WILLIAM H. PAULEY III, District Judge:

Plaintiff Koninklijke Philips N.V. (“Philips”) and Defendants iGuzzini Lighting USA, Ltd., iGuzzini Lighting North America, Inc., and iGuzzini Illuminazione S.P.A. (“iGuzzini”) raise two issues regarding a proposed protective order: (1) whether Philips’ in-House attorneys should have access to “attorneys’ eyes only” material; and (2) whether a patent prosecution bar should cover claim amendments in certain post-grant proceedings before the Patent & Trademark Office. For the reasons that follow, Philips’ proposal for in-house counsel access to “attorneys’ eyes only” material is granted in part and iGuzzini’s proposal to bar litigation attorneys from participating in the claim amendment process is denied.

BACKGROUND

Philips seeks a declaratory judgment that iGuzzini infringes five of its patents for light emitting diodes (“LEDs”). (See ECF No. 1, at 3-6.) iGuzzini counterclaims for a declaratory judgment that the patents-in-suit are invalid. (ECF No. 18, at 8-11.)

DISCUSSION

I. “Attorneys Eyes Only ” Material

The Federal Rules of Civil Procedure provide qualified protection for “trade secret[s] or other confidential research, development, or commercial information.” Fed.R.Civ.P. 26(e)(1)(G). In patent cases, district courts generally apply “regional circuit law when the issue involves an interpretation of the Federal Rules of Civil Procedure.” Manildra Milling Corp. v. Ogilvie Mills, Inc., 76 F.3d 1178, 1182 (Fed.Cir. 1996). But the determination of whether a lawyer “should be denied access to information under a protective order” in a patent case is an “issue unique to patent law” governed by Federal Circuit precedent. In re Deutsche Bank Trust Co. Americas, 605 F.3d 1373, 1377 (Fed.Cir.2010). And the seminal Federal Circuit authority on protective orders is U.S. Steel Corp. v. United States, 730 F.2d 1465 (Fed.Cir.1984). See Norbrook Labs. Ltd. v. G.C. Hanford Mfg. Co., No. 5:03-cv-165, 2003 WL 1956214, at *4 (N.D.N.Y. Apr. 24, 2003).
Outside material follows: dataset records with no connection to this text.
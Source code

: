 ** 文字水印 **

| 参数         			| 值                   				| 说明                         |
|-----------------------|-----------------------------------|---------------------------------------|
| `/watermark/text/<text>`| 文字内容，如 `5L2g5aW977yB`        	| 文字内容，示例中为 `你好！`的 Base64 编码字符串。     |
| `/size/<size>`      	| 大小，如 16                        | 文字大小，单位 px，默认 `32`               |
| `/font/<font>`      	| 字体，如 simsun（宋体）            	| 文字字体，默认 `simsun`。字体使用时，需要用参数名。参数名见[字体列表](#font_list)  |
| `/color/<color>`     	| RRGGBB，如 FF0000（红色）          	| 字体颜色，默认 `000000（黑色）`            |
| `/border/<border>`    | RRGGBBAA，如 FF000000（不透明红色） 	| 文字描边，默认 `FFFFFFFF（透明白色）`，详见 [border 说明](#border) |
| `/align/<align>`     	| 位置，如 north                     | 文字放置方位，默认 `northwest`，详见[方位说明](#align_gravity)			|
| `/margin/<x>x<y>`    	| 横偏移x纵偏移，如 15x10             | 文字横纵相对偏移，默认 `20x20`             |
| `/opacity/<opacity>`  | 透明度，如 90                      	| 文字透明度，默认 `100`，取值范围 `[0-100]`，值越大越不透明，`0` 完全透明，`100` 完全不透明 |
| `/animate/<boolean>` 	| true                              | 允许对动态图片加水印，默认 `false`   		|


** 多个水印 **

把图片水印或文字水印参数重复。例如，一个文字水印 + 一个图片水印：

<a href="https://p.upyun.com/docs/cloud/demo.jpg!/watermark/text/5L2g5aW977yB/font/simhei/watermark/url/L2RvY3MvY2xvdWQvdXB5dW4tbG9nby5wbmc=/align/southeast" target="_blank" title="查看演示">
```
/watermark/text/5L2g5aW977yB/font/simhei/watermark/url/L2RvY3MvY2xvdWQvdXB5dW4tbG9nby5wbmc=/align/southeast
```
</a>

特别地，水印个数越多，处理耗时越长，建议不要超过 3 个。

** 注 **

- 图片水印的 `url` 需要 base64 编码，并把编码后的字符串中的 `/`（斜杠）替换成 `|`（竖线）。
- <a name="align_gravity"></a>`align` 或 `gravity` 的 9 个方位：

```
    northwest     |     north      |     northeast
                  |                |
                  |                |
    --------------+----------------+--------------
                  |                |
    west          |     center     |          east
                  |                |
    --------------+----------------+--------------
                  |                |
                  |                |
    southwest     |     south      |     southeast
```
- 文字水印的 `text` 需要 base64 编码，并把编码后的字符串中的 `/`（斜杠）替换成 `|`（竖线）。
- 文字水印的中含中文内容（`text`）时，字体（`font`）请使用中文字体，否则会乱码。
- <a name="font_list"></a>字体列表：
Philips proffers five in-house counsel from its Intellectual Property & Standards (“IP & S”) group for access to attorneys’ eyes only documents. Each is a member of Philips’ “LED Licensing Program,” an initiative that seeks to identify alleged infringement of Philips’ intellectual property, reverse-engineer potentially infringing products, negotiate licenses, obtain fees, and pursue enforcement actions. (See, e.g., ECF No. 32-1, at 4.)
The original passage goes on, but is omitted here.